**What needs to be done**
Search the entries below for "value", and copy each line where it appears.

**Exercise data**
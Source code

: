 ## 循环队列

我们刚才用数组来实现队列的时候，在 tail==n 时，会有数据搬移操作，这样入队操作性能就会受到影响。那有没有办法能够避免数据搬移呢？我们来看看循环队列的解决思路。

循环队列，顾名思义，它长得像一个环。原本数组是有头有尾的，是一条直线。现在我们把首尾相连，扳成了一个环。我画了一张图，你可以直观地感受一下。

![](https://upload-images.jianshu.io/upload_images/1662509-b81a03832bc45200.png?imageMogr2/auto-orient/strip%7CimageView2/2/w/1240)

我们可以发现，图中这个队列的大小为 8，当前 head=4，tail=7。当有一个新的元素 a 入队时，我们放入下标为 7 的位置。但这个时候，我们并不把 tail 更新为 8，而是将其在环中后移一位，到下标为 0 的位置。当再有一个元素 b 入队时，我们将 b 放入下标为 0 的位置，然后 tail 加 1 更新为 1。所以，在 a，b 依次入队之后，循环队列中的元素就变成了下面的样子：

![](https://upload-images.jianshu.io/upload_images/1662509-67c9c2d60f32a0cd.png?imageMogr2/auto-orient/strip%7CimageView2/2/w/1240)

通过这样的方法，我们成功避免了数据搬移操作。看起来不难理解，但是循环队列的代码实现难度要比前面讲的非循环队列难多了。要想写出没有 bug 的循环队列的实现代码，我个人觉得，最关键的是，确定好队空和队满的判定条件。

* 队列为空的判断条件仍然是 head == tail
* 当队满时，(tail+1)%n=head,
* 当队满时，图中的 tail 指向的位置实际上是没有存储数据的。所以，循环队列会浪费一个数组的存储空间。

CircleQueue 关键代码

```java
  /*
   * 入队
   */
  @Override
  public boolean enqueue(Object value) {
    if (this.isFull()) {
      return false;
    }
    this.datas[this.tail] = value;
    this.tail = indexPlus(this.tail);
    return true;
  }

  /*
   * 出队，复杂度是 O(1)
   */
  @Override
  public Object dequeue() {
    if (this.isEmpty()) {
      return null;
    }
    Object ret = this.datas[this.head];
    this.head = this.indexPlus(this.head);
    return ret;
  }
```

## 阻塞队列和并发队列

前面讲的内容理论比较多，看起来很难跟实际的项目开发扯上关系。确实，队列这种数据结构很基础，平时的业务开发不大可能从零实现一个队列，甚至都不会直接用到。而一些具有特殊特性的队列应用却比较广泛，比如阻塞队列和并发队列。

**Answer**
  public boolean enqueue(Object value) {
    this.datas[this.tail] = value;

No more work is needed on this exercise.